10 idées fausses sur le domaining – 1ère partie

Nous commençons cette semaine une analyse en cinq partie de ce qu’est… et ce que n’est pas, le domaining. David Chelly, à la fois domaineur, chroniqueur de pour ce site et consultant stratégique pour le Mailclub, revient sur 10 idées fausses sur le domaining. Le débat est ouvert, cette chronique étant l’avis personnel de David. Vous pouvez y participer en commentant ces articles si vous pensez, par exemple, que ces idées ne sont pas du tout fausses !

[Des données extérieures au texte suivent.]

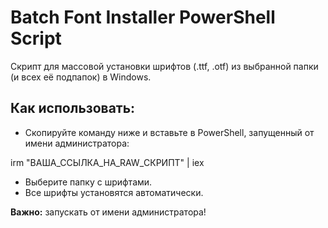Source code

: # Batch Font Installer PowerShell Script

Скрипт для массовой установки шрифтов (.ttf, .otf) из выбранной папки (и всех её подпапок) в Windows.

## Как использовать:
- Скопируйте команду ниже и вставьте в PowerShell, запущенный от имени администратора:

irm "ВАША_ССЫЛКА_НА_RAW_СКРИПТ" | iex

- Выберите папку с шрифтами.
- Все шрифты установятся автоматически.

**Важно:** запускать от имени администратора!
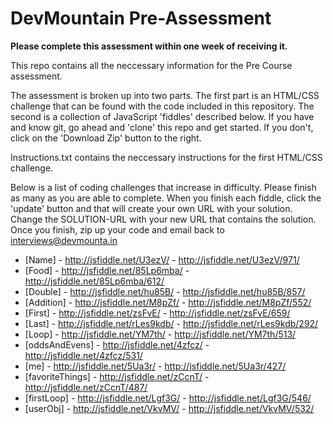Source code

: DevMountain Pre-Assessment
=========

**Please complete this assessment within one week of receiving it.**

This repo contains all the neccessary information for the Pre Course assessment. 

The assessment is broken up into two parts. The first part is an HTML/CSS challenge that can be found with the code included in this repository. The second is a collection of JavaScript 'fiddles' described below. If you have and know git, go ahead and 'clone' this repo and get started. If you don't, click on the 'Download Zip' button to the right. 


Instructions.txt contains the neccessary instructions for the first HTML/CSS challenge. 

Below is a list of coding challenges that increase in difficulty. Please finish as many as you are able to complete.
When you finish each fiddle, click the 'update' button and that will create your own URL with your solution. Change the SOLUTION-URL with your new URL that contains the solution. Once you finish, zip up your code and email back to interviews@devmounta.in

* [Name] - http://jsfiddle.net/U3ezV/ - http://jsfiddle.net/U3ezV/971/
* [Food] - http://jsfiddle.net/85Lp6mba/ - http://jsfiddle.net/85Lp6mba/612/
* [Double] - http://jsfiddle.net/hu85B/ - http://jsfiddle.net/hu85B/857/
* [Addition] - http://jsfiddle.net/M8pZf/ - http://jsfiddle.net/M8pZf/552/
* [First] - http://jsfiddle.net/zsFvE/ - http://jsfiddle.net/zsFvE/659/
* [Last] -  http://jsfiddle.net/rLes9kdb/ - http://jsfiddle.net/rLes9kdb/292/
* [Loop] - http://jsfiddle.net/YM7th/ - http://jsfiddle.net/YM7th/513/
* [oddsAndEvens] - http://jsfiddle.net/4zfcz/ - http://jsfiddle.net/4zfcz/531/
* [me] - http://jsfiddle.net/5Ua3r/ - http://jsfiddle.net/5Ua3r/427/
* [favoriteThings] - http://jsfiddle.net/zCcnT/ - http://jsfiddle.net/zCcnT/487/
* [firstLoop] - http://jsfiddle.net/Lgf3G/ - http://jsfiddle.net/Lgf3G/546/
* [userObj] - http://jsfiddle.net/VkvMV/ - http://jsfiddle.net/VkvMV/532/
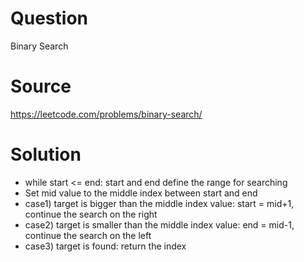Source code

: # Question
Binary Search

# Source
https://leetcode.com/problems/binary-search/

# Solution
- while start <= end: start and end define the range for searching
- Set mid value to the middle index between start and end
- case1) target is bigger than the middle index value: start = mid+1, continue the search on the right
- case2) target is smaller than the middle index value: end = mid-1, continue the search on the left
- case3) target is found: return the index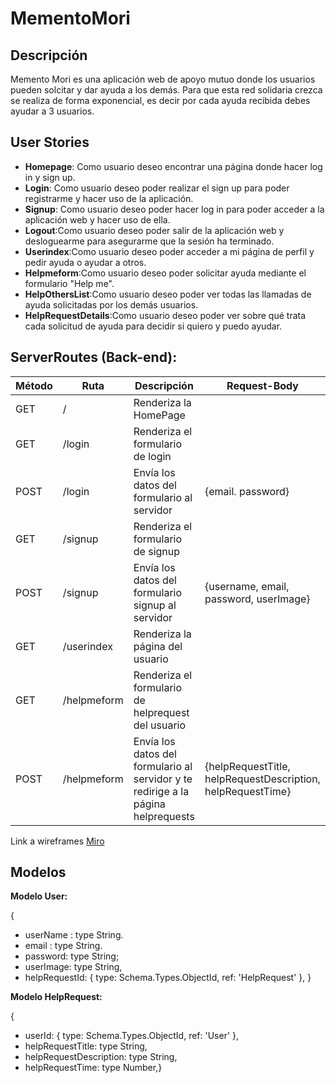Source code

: # MementoMori

## Descripción

Memento Mori es una aplicación web de apoyo mutuo donde los usuarios pueden solcitar y dar ayuda a los demás. Para que esta red solidaria crezca se realiza de forma exponencial, es decir por cada ayuda recibida debes ayudar a 3 usuarios.

## User Stories
* **Homepage**: Como usuario deseo encontrar una página donde hacer log in y sign up.
* **Login**: Como usuario deseo poder realizar el sign up para poder registrarme y hacer uso de la aplicación.
* **Signup**: Como usuario deseo poder hacer log in para poder acceder a la aplicación web y hacer uso de ella.
* **Logout**:Como usuario deseo poder salir de la aplicación web y desloguearme para asegurarme que la sesión ha terminado.
* **Userindex**:Como usuario deseo poder acceder a mi página de perfil y pedir ayuda o ayudar a otros.
* **Helpmeform**:Como usuario deseo poder solicitar ayuda mediante el formulario "Help me".
* **HelpOthersList**:Como usuario deseo poder ver todas las llamadas de ayuda solicitadas por los demás usuarios.
* **HelpRequestDetails**:Como usuario deseo poder ver sobre qué trata cada solicitud de ayuda para decidir si quiero y puedo ayudar.

## ServerRoutes (Back-end):

**Método** |  **Ruta**       |   Descripción    |      Request-Body 
-----------|-----------------|------------------|-------------------
GET        | /               | Renderiza la HomePage |
GET        | /login          | Renderiza el formulario de login |
POST       | /login          | Envía los datos del formulario al servidor | {email. password} |
GET        | /signup         | Renderiza el formulario de signup |
POST       | /signup         | Envía los datos del formulario signup al servidor | {username, email, password, userImage} |
GET        | /userindex      | Renderiza la página del usuario | 
GET        | /helpmeform     | Renderiza el formulario de helprequest del usuario |                                       |
POST       | /helpmeform     | Envía los datos del formulario al servidor y te redirige a la página helprequests | {helpRequestTitle, helpRequestDescription, helpRequestTime}|


Link a wireframes 
[Miro](https://miro.com/app/board/o9J_knOMXgU=/)






## Modelos
**Modelo User:**

{
* userName : type String.
* email : type String.
* password: type String;
* userImage: type String,
* helpRequestId: { type: Schema.Types.ObjectId, ref: 'HelpRequest' }, }

**Modelo HelpRequest:**

{
* userId: { type: Schema.Types.ObjectId, ref: 'User' },
* helpRequestTitle: type String,
* helpRequestDescription: type String,
* helpRequestTime: type Number,}
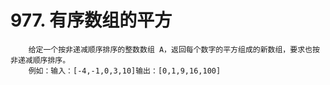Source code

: # 977. 有序数组的平方
        给定一个按非递减顺序排序的整数数组 A，返回每个数字的平方组成的新数组，要求也按非递减顺序排序。
        例如：输入：[-4,-1,0,3,10]输出：[0,1,9,16,100]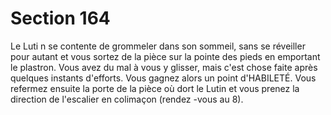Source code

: # Section 164

Le Luti n se contente de grommeler dans son sommeil, sans se
réveiller pour autant et vous sortez de la pièce sur la pointe des
pieds en emportant le plastron. Vous avez du mal à vous y glisser,
mais c'est chose faite après quelques instants d'efforts. Vous
gagnez  alors un point d'HABILETÉ. Vous refermez ensuite la
porte de la pièce où dort le Lutin et vous prenez la direction de
l'escalier en colimaçon (rendez -vous au 8).
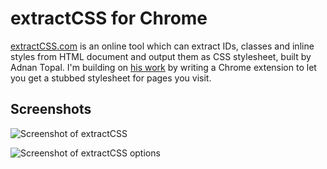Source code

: # extractCSS for Chrome

[extractCSS.com](http://extractcss.com) is an online tool which can extract IDs, classes and inline styles
from HTML document and output them as CSS stylesheet, built by Adnan Topal. I'm
building on [his work](https://github.com/adnantopal/extractcss) by writing a
Chrome extension to let you get a stubbed stylesheet for pages you visit.

## Screenshots

![Screenshot of extractCSS](http://github.com/moneypenny/chrome-extractcss/raw/master/screenshot.png)

![Screenshot of extractCSS options](http://github.com/moneypenny/chrome-extractcss/raw/master/screenshot2.png)
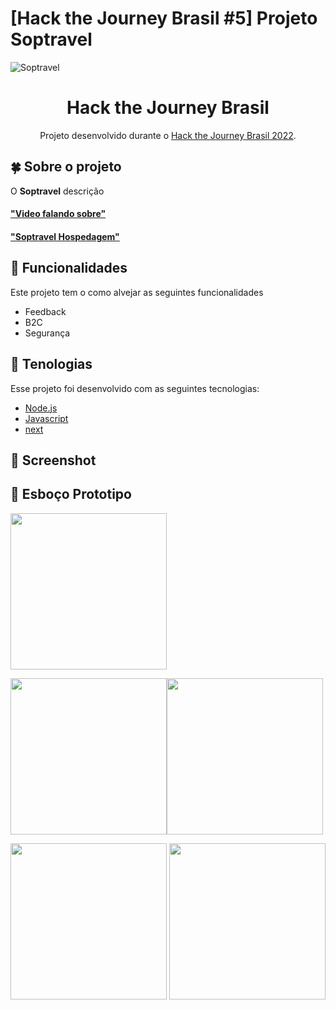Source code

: # [Hack the Journey Brasil #5] Projeto Soptravel 

![Soptravel](https://github.com/Soptravel/Soptravel/blob/develop/Doc/testedigiagro.gif)

<h1 align="center">  Hack the Journey Brasil  </h1>
<p align="center">Projeto desenvolvido durante o  <a href="https://developers.amadeus.com/blog/hack-the-journey-brazil-2022">Hack the Journey Brasil 2022</a>. </p>
  

## :four_leaf_clover: Sobre o projeto

O <strong>Soptravel</strong> descrição


#### ["Video falando sobre"](https://www.youtube.com/watch?v=E0KejcvAdxs)
#### ["Soptravel Hospedagem"](https://digiagro.herokuapp.com/)

## :rose: Funcionalidades
Este projeto tem o como alvejar as seguintes funcionalidades
- Feedback
- B2C
- Segurança

## :sunflower: Tenologias
Esse projeto foi desenvolvido com as seguintes tecnologias:
- [Node.js](https://nodejs.org/en/)
- [Javascript](https://www.javascript.com/)
- [next](https://nextjs.org/docs)


 ## :leaves: Screenshot
 

## :seedling: Esboço Prototipo 
<img src="https://user-images.githubusercontent.com/19413241/202943904-d27df4a3-5411-4229-bae1-b16057d01208.png" width="250" />

<img src="https://user-images.githubusercontent.com/48294395/202945484-4b8d24fa-f7a1-42cc-a0cf-24f8a2efdc35.png" width="250" /><img src="https://user-images.githubusercontent.com/48294395/202945411-9c185c79-b40b-4f63-9d53-105d22a88443.png" width="250" />

<img src="https://user-images.githubusercontent.com/48294395/202945153-a2837940-7681-4ae7-9c6b-a54b51aaa0ad.png" width="250" />
<img src="https://user-images.githubusercontent.com/48294395/202945344-9a893d2c-b66a-4c4c-b42c-1d5d802a72dd.png" width="250" />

Au menu de cette semaine :

1. Le parking est le cœur du domaining

2. Les domaineurs sont des cybersquatteurs

1. Le parking est le cœur du domaining

Nombre d’acteurs, essentiellement basés aux Etats-Unis, ont choisi d’investir à partir du début du millénaire dans les noms de domaine en privilégiant la rentabilisation par l’affichage de publicités. Des systèmes automatiques ont permis l’enregistrement en masse de noms de domaine, qui étaient rentabilisés grâce à un système dénommé « parking », sortes de pages automatisées ne proposant que des liens sponsorisés. Des centaines de milliers de noms de domaine génériques en .com rapportaient davantage de revenus publicitaires que leur coût d’enregistrement, ce qui assurait à leurs détenteurs des gains sans effort. Cette période aura toutefois été de courte durée , les pages parking ayant dû affronter de manière quasi simultanée la désaffection des annonceurs et l’effondrement du trafic en navigation directe, colonne vertébrale du parking des noms de domaine.

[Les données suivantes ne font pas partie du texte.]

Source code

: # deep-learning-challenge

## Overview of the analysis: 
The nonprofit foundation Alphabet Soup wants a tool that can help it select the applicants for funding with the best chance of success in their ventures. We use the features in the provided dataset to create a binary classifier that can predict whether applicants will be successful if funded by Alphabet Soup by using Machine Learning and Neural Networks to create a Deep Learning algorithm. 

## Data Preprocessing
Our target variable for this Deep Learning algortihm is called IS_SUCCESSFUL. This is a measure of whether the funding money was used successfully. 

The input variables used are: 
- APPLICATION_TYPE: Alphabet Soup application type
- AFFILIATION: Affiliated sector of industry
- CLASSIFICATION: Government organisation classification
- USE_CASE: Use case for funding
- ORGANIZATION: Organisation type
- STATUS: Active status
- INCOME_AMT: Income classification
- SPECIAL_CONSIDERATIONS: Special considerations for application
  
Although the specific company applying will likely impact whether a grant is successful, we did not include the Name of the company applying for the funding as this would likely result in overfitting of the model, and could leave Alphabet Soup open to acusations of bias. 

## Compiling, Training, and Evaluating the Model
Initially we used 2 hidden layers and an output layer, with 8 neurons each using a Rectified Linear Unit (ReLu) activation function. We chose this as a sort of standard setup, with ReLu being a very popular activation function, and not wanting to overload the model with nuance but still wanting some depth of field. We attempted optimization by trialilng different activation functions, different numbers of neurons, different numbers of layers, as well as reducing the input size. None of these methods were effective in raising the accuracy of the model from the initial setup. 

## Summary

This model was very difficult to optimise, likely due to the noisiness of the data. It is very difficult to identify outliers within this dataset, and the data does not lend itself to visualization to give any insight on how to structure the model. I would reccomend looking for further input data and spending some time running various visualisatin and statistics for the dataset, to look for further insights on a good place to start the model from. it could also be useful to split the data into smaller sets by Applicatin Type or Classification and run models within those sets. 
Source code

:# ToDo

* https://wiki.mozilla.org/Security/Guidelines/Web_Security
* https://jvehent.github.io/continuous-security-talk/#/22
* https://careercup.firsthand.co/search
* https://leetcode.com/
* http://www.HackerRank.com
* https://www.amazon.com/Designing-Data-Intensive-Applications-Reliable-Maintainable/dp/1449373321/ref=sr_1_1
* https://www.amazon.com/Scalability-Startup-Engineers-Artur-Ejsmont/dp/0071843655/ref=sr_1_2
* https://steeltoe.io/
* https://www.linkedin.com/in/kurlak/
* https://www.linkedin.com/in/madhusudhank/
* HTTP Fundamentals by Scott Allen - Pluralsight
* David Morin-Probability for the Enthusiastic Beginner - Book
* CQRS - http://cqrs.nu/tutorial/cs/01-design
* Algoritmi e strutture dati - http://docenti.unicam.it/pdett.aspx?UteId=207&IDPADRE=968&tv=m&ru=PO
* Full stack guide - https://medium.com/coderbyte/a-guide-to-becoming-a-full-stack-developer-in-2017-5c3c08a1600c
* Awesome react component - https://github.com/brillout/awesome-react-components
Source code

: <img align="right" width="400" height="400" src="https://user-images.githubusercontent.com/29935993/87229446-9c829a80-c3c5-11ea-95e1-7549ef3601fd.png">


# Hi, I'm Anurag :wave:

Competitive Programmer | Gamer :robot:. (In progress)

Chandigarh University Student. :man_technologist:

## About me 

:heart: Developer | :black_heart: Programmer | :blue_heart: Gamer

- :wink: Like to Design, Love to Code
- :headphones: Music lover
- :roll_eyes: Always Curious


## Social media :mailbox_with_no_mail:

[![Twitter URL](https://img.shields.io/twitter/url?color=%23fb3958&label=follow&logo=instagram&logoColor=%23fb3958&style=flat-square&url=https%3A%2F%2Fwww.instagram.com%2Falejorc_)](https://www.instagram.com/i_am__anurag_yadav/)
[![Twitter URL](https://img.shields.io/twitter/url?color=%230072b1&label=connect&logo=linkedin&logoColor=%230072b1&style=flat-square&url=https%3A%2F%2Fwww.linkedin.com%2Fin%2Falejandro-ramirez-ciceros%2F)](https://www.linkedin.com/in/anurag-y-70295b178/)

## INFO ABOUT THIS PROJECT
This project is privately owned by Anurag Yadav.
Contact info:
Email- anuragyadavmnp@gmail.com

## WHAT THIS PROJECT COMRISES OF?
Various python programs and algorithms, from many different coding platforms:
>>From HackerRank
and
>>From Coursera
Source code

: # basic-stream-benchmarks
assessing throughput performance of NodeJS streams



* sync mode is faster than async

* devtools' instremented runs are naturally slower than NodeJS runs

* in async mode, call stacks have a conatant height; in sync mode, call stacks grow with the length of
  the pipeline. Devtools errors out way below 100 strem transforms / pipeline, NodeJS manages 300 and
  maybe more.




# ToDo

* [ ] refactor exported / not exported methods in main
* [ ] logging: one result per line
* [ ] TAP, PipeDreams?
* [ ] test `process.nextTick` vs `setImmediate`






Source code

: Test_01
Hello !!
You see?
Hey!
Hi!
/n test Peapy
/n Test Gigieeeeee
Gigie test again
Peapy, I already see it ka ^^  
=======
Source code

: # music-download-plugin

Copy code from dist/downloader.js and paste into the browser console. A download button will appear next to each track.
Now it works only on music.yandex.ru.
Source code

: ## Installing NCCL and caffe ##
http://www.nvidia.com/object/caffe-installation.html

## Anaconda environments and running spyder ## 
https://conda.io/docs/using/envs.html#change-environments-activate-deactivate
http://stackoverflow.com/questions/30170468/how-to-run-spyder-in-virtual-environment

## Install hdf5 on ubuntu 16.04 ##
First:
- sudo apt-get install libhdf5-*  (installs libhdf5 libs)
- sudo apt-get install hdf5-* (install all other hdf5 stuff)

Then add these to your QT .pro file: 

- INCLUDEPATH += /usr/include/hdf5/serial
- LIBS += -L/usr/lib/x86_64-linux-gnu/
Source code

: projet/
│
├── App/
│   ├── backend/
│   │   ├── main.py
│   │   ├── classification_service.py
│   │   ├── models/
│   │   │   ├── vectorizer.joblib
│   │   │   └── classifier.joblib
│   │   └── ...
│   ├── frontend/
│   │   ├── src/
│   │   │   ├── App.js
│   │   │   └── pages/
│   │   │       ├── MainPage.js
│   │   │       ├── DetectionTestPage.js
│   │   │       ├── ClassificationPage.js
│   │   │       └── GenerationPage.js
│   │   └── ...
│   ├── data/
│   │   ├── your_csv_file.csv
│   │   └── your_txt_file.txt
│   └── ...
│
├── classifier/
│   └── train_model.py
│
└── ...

Désormais, rares sont les noms de domaine parkés qui génèrent des revenus publicitaires annuels permettant de couvrir les frais d’enregistrement. Pour la majorité des investisseurs en noms de domaine francophones, le parking est devenu insignifiant.

2. Les domaineurs sont des cybersquatteurs

Le secteur des noms de domaine a depuis ses débuts été marqué par des excès, en particulier en ce qui concerne le cybersquatting et le typosquatting. Il s’agit toutefois de pratiques devenues désuètes et non rentables économiquement.
Aujourd’hui, l’internaute ne saisit plus les mots-clés directement dans sa barre d’adresse, mais dans sa barre de recherche Google ou autre, ce qui réduit significativement la possibilité pour un nom de domaine cybersquatté d’obtenir une visibilité au travers d’une page de parking. Par ailleurs, les décisions extra-judiciaires et judiciaires défavorables se sont multipliées ces dernières aux années, ce qui a incité les investisseurs professionnels du secteur à massivement délaisser ces types de noms de domaine à risque.

Si domaineur est une activité professionnelle à part entière qui occupe quelques milliers de personnes dans le monde, cybersquatteur ne l’est plus. Depuis quelques années, les noms de domaine cybersquattés ne sont plus enregistrés que par des novices espérant des revenus publicitaires ou une revente, tout aussi hypothétiques l’un et l’autre. En pratique, il n’existe aucune place de marché sur laquelle ce type de noms de domaine peut être échangé. Dans tous les cas, la demande de la part des domaineurs francophones professionnels est nulle, de même que celle des ayant-droits, lesquels refusent quasi systématiquement de transiger avec le respect de leurs marques.